As summer slowly draws to a close and the new school year looms on the not too distant horizon, I have been in a somewhat contemplative mood. I am hopeful that the changes being implemented in our curriculum this year will naturally lead us into a life I wish for us. I want to foster a lively curiosity in my children in the world around them, how it works and how it came to be what we see today.
This week has been most out of the ordinary for our family. We have been up early, packing lunches, and heading out the door for VBS and theater camp. While I think it has been good in some ways, (the older kids have been most helpful getting the little ones ready and helping to pack lunches), I look with longing to the return of our mornings that are ours alone.

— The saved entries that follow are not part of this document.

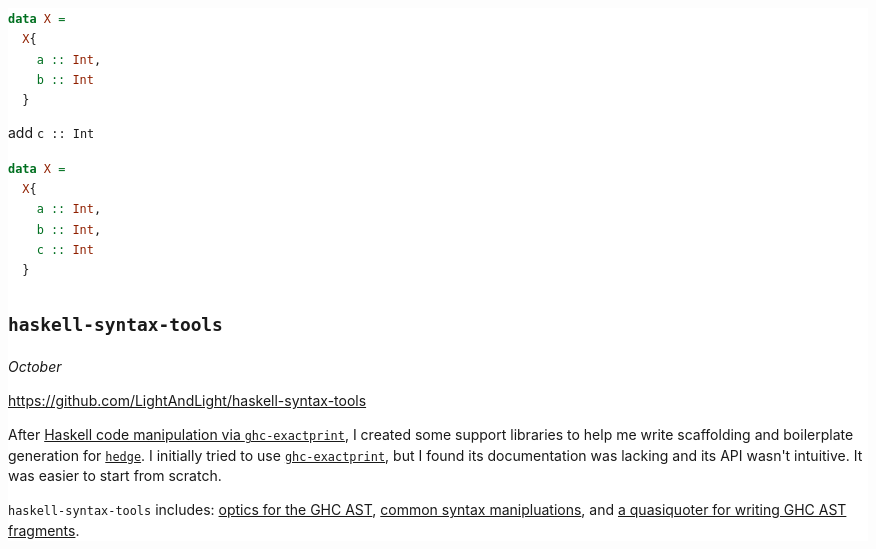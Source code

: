 </td>
</tr>
<tr>
<td>


```haskell
data X =
  X{
    a :: Int,
    b :: Int
  }
```

</td>
<td>

add `c :: Int`

</td>
<td>

```haskell
data X =
  X{
    a :: Int,
    b :: Int,
    c :: Int
  }
```

</td>
</tr>
</tbody>
</table>

## `haskell-syntax-tools`

*October*

<https://github.com/LightAndLight/haskell-syntax-tools>

After [Haskell code manipulation via `ghc-exactprint`](#haskell-code-manipulation-via-ghc-exactprint),
I created some support libraries to help me write scaffolding and boilerplate generation for [`hedge`](#hedge).
I initially tried to use [`ghc-exactprint`](https://hackage.haskell.org/package/ghc-exactprint),
but I found its documentation was lacking and its API wasn't intuitive.
It was easier to start from scratch.

`haskell-syntax-tools` includes:
[optics for the GHC AST](https://github.com/LightAndLight/haskell-syntax-tools/blob/2981581fbddc6011f41558ae693e21e1ec556509/ghc-lens/src/GHC/Lens.hs),
[common syntax manipluations](https://github.com/LightAndLight/haskell-syntax-tools/blob/2981581fbddc6011f41558ae693e21e1ec556509/ghc-exactprint-transform/src/GHC/ExactPrint/Transform.hs),
and [a quasiquoter for writing GHC AST fragments](https://github.com/LightAndLight/haskell-syntax-tools/blob/2981581fbddc6011f41558ae693e21e1ec556509/ghc-exactprint-syntax/src/GHC/ExactPrint/QQ.hs).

Realizing that we were low on bread, I got ready for the day and then walked down to the bakery to procure freshly baked bread. Have I ever told you that our village very much reminds me of my father's small home town in West Virginia? The landscape, the smallness, the slowness are all so similar, I find myself reminiscing quite frequently of my childhood summer visits to my grandparent's house. As I walked down the hill this morning on the single lane road that is used as a two-way street, I drifted back to the summertime in West Virginia, sauntering down the gravel alleyway with my grandfather. With his pipe in his mouth, he never walked, he sauntered. The alley had well-worn tire ruts, with lots of potholes strewn about, usually holding a small amount of muddy water. We kids would either walk beside him, or maybe try walking along the top rail of the white wooden fence on the side of the alleyway. We would eventually end up at the small brick post office, and then, more often than not, would stop at the local ice cream shop.
Life was slow and it was all mine. We didn't have to tell anyone where we were going. We just explored. I remember standing with my eyes closed by the crick, just listening to the water run over the rocks, breathing in the smell of moss and old railroad ties that formed the footbridge. I would lie in the damp, cool grass searching for a four-leaf clover. I would be hard-pressed to recall with such vividness any of my days in the classroom. That is why I am planning to spend less time at a table and more time experiencing the world around us.
We returned home this afternoon, tired and worn out. I had pictured myself relaxing for a bit before starting dinner, letting the kids just chill out too. But Anna's shrill cry of "Mama! I think Marlin is dead!" made me dash down the stairs. Her fish was indeed no longer living. Little coincidences are seldom lost on me. On the drive home, we had listened to the chapter in the Ramona books where they had to bury their pet cat. After discussing whether to bury or flush, she decided to flush. But she just could not do it herself. I really had a hard time too, but I gently laid him in the toilet, closed the lid, closed my eyes, and hit the flusher. I hit it again for good measure. Then Peter lifted the lid and confirmed that Marlin was on his way to a better place.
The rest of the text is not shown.